**Task:**
Below, find each line holding "section" and state how many there are, using the number alone.

**Records contained in a dataset:**
—————

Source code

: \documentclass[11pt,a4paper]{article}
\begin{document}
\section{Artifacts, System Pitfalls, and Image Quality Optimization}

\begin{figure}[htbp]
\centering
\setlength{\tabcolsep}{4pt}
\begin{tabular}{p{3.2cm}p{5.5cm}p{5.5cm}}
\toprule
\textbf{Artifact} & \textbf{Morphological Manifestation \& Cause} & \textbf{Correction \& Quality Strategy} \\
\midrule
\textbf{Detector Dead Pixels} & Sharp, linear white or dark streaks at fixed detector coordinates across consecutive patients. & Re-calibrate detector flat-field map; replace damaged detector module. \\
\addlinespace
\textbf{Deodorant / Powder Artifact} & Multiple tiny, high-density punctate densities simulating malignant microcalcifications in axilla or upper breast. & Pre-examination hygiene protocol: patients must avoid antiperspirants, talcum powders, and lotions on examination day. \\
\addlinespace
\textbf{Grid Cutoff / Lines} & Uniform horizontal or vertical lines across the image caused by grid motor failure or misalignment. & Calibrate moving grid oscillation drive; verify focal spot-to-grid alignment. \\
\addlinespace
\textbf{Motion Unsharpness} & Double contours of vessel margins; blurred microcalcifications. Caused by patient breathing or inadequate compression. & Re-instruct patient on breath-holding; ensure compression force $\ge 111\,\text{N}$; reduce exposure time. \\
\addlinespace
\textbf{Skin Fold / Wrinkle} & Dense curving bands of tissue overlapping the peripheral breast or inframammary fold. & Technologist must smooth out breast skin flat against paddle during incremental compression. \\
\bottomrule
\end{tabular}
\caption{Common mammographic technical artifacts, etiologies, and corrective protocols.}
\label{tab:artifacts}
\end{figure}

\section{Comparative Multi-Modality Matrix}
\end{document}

—————

**Task result:**
2